Dawid Kornaga - absolwent Wydziału Dziennikarstwa i Nauk Politycznych UW. Jego debiutancka powieść to Poszukiwacze opowieści, napisał też Gangrenę i Cięcia.
Kluczową rolę w rozwoju dziecka odgrywa rodzina, zwłaszcza rodzice, którzy dostarczają wzorców zachowań, ułatwiają zdobywanie nowych doświadczeń, dają poczucie bezpieczeństwa i pomagają rozwijać poczucie własnej wartości. Co jednak dzieje się w sytuacji, kiedy dziecko pozbawione jest w dzieciństwie pozytywnych wzorców? Czy wychowując się w rodzinie dysfunkcyjnej, dotkniętej problemem alkoholowym można wyrosnąć na porządnego człowieka? Czy ten bagaż negatywnych doświadczeń odbije się echem w dorosłym życiu? Takie właśnie pytania nasuwają się po przeczytaniu książki Dawida Kornagi - Rzęsy na opak.
Nasza bohaterka Ola mieszka w małym, dwupokojowym mieszkaniu razem z rodzicami i trójką rodzeństwa. Jej matka nie pracuje, zajmuje się domem. Ojciec rzadko wraca po pracy trzeźwy. Przepija większość z tego co zarobi i rodzinie trudno jest związać koniec końcem. Na dodatek młodszy brat Oli - Jędrek właśnie przygotowuje się do pierwszej komunii, która znacznie obciąży i tak już mocno nadszarpnięty, rodzinny budżet. Trzeba przecież kupić garnitur, opłacić księdza i wyprawić przyjęcie, tylko skąd wziąć na to wszystko pieniądze? Rodzice bohaterki w końcu dochodzą do wniosku, że szansą na rozwiązanie ich problemów finansowych może być becikowe, dlatego postanawiają spłodzić kolejnego potomka…
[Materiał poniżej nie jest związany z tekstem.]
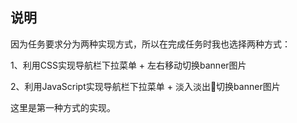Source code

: ## 说明

因为任务要求分为两种实现方式，所以在完成任务时我也选择两种方式：

1、利用CSS实现导航栏下拉菜单 + 左右移动切换banner图片

2、利用JavaScript实现导航栏下拉菜单 + 淡入淡出切换banner图片

这里是第一种方式的实现。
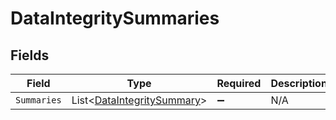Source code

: # DataIntegritySummaries


## Fields

| Field                                                                     | Type                                                                      | Required                                                                  | Description                                                               |
| ------------------------------------------------------------------------- | ------------------------------------------------------------------------- | ------------------------------------------------------------------------- | ------------------------------------------------------------------------- |
| `Summaries`                                                               | List<[DataIntegritySummary](../../models/shared/DataIntegritySummary.md)> | :heavy_minus_sign:                                                        | N/A                                                                       |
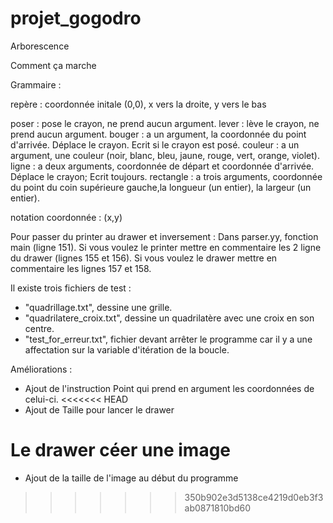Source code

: # projet_gogodro

Arborescence

Comment ça marche

Grammaire :


repère : coordonnée initale (0,0), x vers la droite, y vers le bas

poser : pose le crayon, ne prend aucun argument.
lever : lève le crayon, ne prend aucun argument.
bouger : a un argument, la coordonnée du point d'arrivée. Déplace le crayon. Ecrit si le crayon est posé.
couleur : a un argument, une couleur (noir, blanc, bleu, jaune, rouge, vert, orange, violet).
ligne : a deux arguments, coordonnée de départ et coordonnée d'arrivée. Déplace le crayon; Ecrit toujours.
rectangle : a trois arguments, coordonnée du point du coin supérieure gauche,la longueur (un entier), la largeur (un entier).

notation coordonnée : (x,y)

Pour passer du printer au drawer et inversement :
Dans parser.yy, fonction main (ligne 151). Si vous voulez le printer mettre en commentaire
les 2 ligne du drawer (lignes 155 et 156). Si vous voulez le drawer mettre en commentaire les 
lignes 157 et 158.

Il existe trois fichiers de test :
- "quadrillage.txt", dessine une grille.
- "quadrilatere_croix.txt", dessine un quadrilatère avec une croix en son centre.
- "test_for_erreur.txt", fichier devant arrêter le programme car il y a une affectation sur la variable 
	d'itération de la boucle.
	
Améliorations :
- Ajout de l'instruction Point qui prend en argument les coordonnées de celui-ci.
<<<<<<< HEAD
- Ajout de Taille pour lancer le drawer

Le drawer céer une image
=======
- Ajout de la taille de l'image au début du programme
>>>>>>> 350b902e3d5138ce4219d0eb3f3ab0871810bd60
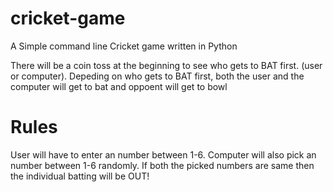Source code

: # cricket-game
A Simple command line Cricket game written in Python

There will be a coin toss at the beginning to see who gets to BAT first. (user or computer).
Depeding on who gets to BAT first, both the user and the computer will get to bat and oppoent will get to bowl

# Rules
User will have to enter an number between 1-6. Computer will also pick an number between 1-6 randomly.
If both the picked numbers are same then the individual batting will be OUT!
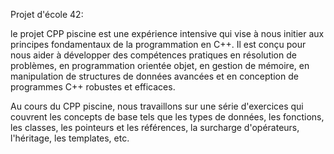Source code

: Projet d'école 42:

le projet CPP piscine est une expérience intensive qui vise à nous initier aux principes fondamentaux de la programmation en C++. Il est conçu pour nous aider à développer des compétences pratiques en résolution de problèmes, en programmation orientée objet, en gestion de mémoire, en manipulation de structures de données avancées et en conception de programmes C++ robustes et efficaces.

Au cours du CPP piscine, nous travaillons sur une série d'exercices  qui couvrent les concepts de base tels que les types de données, les fonctions, les classes, les pointeurs et les références, la surcharge d'opérateurs, l'héritage, les templates, etc.
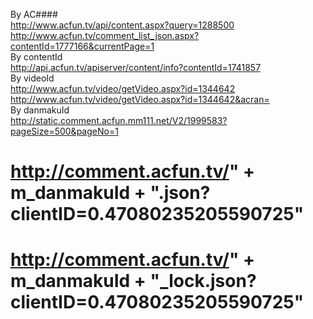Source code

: By AC####  
http://www.acfun.tv/api/content.aspx?query=1288500  
http://www.acfun.tv/comment_list_json.aspx?contentId=1777166&currentPage=1  
By contentId  
http://api.acfun.tv/apiserver/content/info?contentId=1741857  
By videoId  
http://www.acfun.tv/video/getVideo.aspx?id=1344642  
http://www.acfun.tv/video/getVideo.aspx?id=1344642&acran=  
By danmakuId  
http://static.comment.acfun.mm111.net/V2/1999583?pageSize=500&pageNo=1  
# http://comment.acfun.tv/" + m_danmakuId + ".json?clientID=0.47080235205590725"  
# http://comment.acfun.tv/" + m_danmakuId + "_lock.json?clientID=0.47080235205590725"  
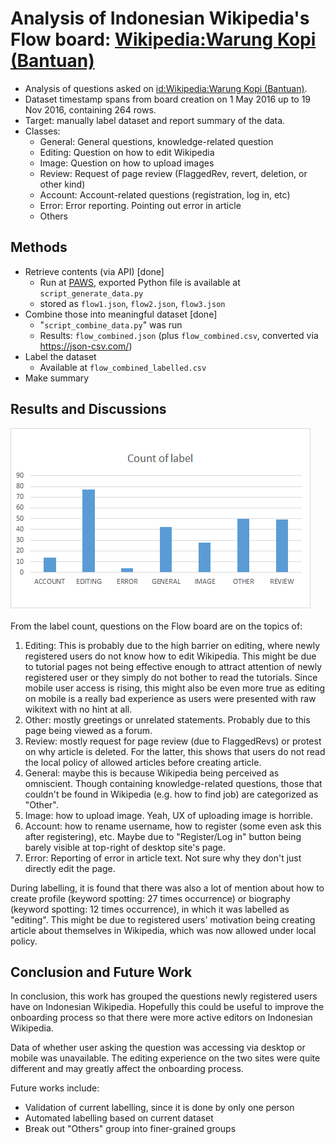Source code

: # Analysis of Indonesian Wikipedia's Flow board: [Wikipedia:Warung Kopi (Bantuan)](https://id.wikipedia.org/wiki/Wikipedia:Warung_Kopi_(Bantuan))

- Analysis of questions asked on [id:Wikipedia:Warung Kopi (Bantuan)](https://id.wikipedia.org/wiki/Wikipedia:Warung_Kopi_(Bantuan)).
- Dataset timestamp spans from board creation on 1 May 2016 up to 19 Nov 2016, containing 264 rows.
- Target: manually label dataset and report summary of the data.
- Classes:
  - General: General questions, knowledge-related question
  - Editing: Question on how to edit Wikipedia
  - Image: Question on how to upload images
  - Review: Request of page review (FlaggedRev, revert, deletion, or other kind)
  - Account: Account-related questions (registration, log in, etc)
  - Error: Error reporting. Pointing out error in article
  - Others

## Methods
- Retrieve contents (via API) [done]
  - Run at [PAWS](http://paws.wmflabs.org/), exported Python file is available at `script_generate_data.py`
  - stored as `flow1.json`, `flow2.json`, `flow3.json`
- Combine those into meaningful dataset [done]
  - "`script_combine_data.py`" was run
  - Results: `flow_combined.json` (plus `flow_combined.csv`, converted via https://json-csv.com/)
- Label the dataset
  - Available at `flow_combined_labelled.csv`
- Make summary

## Results and Discussions
![Count of labels](labels.png)

From the label count, questions on the Flow board are on the topics of:
1. Editing: This is probably due to the high barrier on editing, where newly registered users do not know how to edit Wikipedia. This might be due to tutorial pages not being effective enough to attract attention of newly registered user or they simply do not bother to read the tutorials. Since mobile user access is rising, this might also be even more true as editing on mobile is a really bad experience as users were presented with raw wikitext with no hint at all.
2. Other: mostly greetings or unrelated statements. Probably due to this page being viewed as a forum.
3. Review: mostly request for page review (due to FlaggedRevs) or protest on why article is deleted. For the latter, this shows that users do not read the local policy of allowed articles before creating article.
4. General: maybe this is because Wikipedia being perceived as omniscient. Though containing knowledge-related questions, those that couldn't be found in Wikipedia (e.g. how to find job) are categorized as "Other".
5. Image: how to upload image. Yeah, UX of uploading image is horrible.
6. Account: how to rename username, how to register (some even ask this after registering), etc. Maybe due to "Register/Log in" button being barely visible at top-right of desktop site's page.
7. Error: Reporting of error in article text. Not sure why they don't just directly edit the page.

During labelling, it is found that there was also a lot of mention about how to create profile (keyword spotting: 27 times occurrence) or biography (keyword spotting: 12 times occurrence), in which it was labelled as "editing". This might be due to registered users' motivation being creating article about themselves in Wikipedia, which was now allowed under local policy.

## Conclusion and Future Work

In conclusion, this work has grouped the questions newly registered users have on Indonesian Wikipedia. Hopefully this could be useful to improve the onboarding process so that there were more active editors on Indonesian Wikipedia.

Data of whether user asking the question was accessing via desktop or mobile was unavailable. The editing experience on the two sites were quite different and may greatly affect the onboarding process.

Future works include:
- Validation of current labelling, since it is done by only one person
- Automated labelling based on current dataset
- Break out "Others" group into finer-grained groups
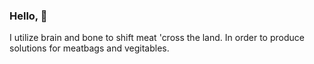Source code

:### Hello, 👋

  I utilize brain and bone to shift meat 'cross the land.
  In order to produce solutions for meatbags and vegitables.

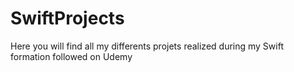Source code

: # SwiftProjects

Here you will find all my differents projets realized during my Swift formation followed on Udemy
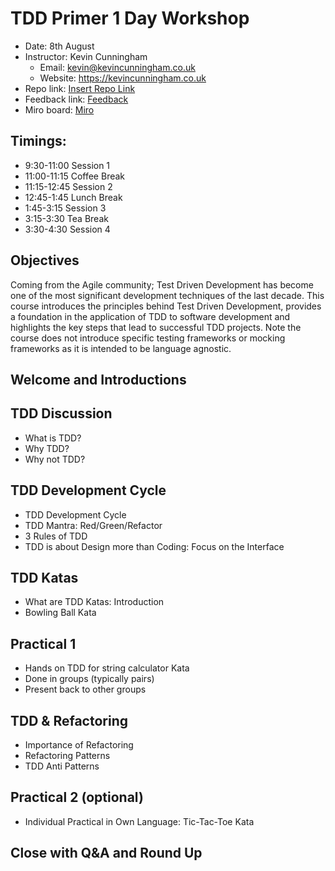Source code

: # TDD Primer 1 Day Workshop

- Date: 8th August
- Instructor: Kevin Cunningham
  - Email: kevin@kevincunningham.co.uk
  - Website: https://kevincunningham.co.uk
- Repo link: [Insert Repo Link](https://github.com/doingandlearning/bbc-tdd-aug-2024)
- Feedback link: [Feedback]()
- Miro board: [Miro]()

## Timings:

- 9:30-11:00 Session 1
- 11:00-11:15 Coffee Break
- 11:15-12:45 Session 2
- 12:45-1:45 Lunch Break
- 1:45-3:15 Session 3
- 3:15-3:30 Tea Break
- 3:30-4:30 Session 4

## Objectives

Coming from the Agile community; Test Driven Development has become one of the most significant development techniques of the last decade. This course introduces the principles behind Test Driven Development, provides a foundation in the application of TDD to software development and highlights the key steps that lead to successful TDD projects. Note the course does not introduce specific testing frameworks or mocking frameworks as it is intended to be language agnostic.

## Welcome and Introductions

## TDD Discussion 
-	What is TDD?
-	Why TDD?
-	Why not TDD?

## TDD Development Cycle
-	TDD Development Cycle
-	TDD Mantra: Red/Green/Refactor
-	3 Rules of TDD
-	TDD is about Design more than Coding: Focus on the Interface

## TDD Katas 
-	What are TDD Katas: Introduction 
-	Bowling Ball Kata

## Practical 1 
-	Hands on TDD for string calculator Kata 
-	Done in groups (typically pairs)
-	Present back to other groups

## TDD & Refactoring 
-	Importance of Refactoring
-	Refactoring Patterns
-	TDD Anti Patterns

## Practical 2 (optional)
-	Individual Practical in Own Language: Tic-Tac-Toe Kata

## Close with Q&A and Round Up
Rodzina Oli jest doskonałym przykładem rodziny patologicznej, która odbiera szansę na szczęśliwe i beztroskie dzieciństwo. Uzależniony od alkoholu ojciec wynajduje tysiące powodów i okazji do picia. Matka biernie godzi się ze swoim losem i bezustannie tłumaczy sobie pijaństwo męża. W duszy ciągle łudzi się, że któregoś dnia mężczyzna w końcu przestanie pić. Rodzina i sąsiedzi bagatelizują problem, udają, że go nie widzą lub że go nie ma. Funkcjonowanie całej rodziny i zachowanie jej poszczególnych członków jest uzależnione od humorów alkoholika. Każdy stara się przyjąć najbardziej neutralną postawę tak, aby go nie zdenerwować i tym samym nie wywołać u niego ataku agresji. Najstarszym brat Oli - Mateusz chce uciec od problemów, większość czasu spędza poza domem. Jędrek przyjmuje rolę kozła ofiarnego, bo przecież zachciało mu się komunii. Mała Marysia jeszcze niewiele rozumie z tego co się dookoła niej dzieje, za to Ola, choć nie brak jej dziecięcej naiwności i często nie rozumie zachowania dorosłych, jest niezwykle rezolutna i zaradna. Dobrze się uczy, ma zawsze odrobione lekcje, często zajmuje się młodszą siostrą i pomaga w domu. Pomimo, że środowisko w jakim wzrasta jest całkowicie zdezorganizowane, a codzienność okrutna, dziewczynka potrafi odróżnić dobro od zła. Z każdym dniem staje się też coraz bardziej odporna na ból, jednak życie jeszcze nie raz ją mocno zrani.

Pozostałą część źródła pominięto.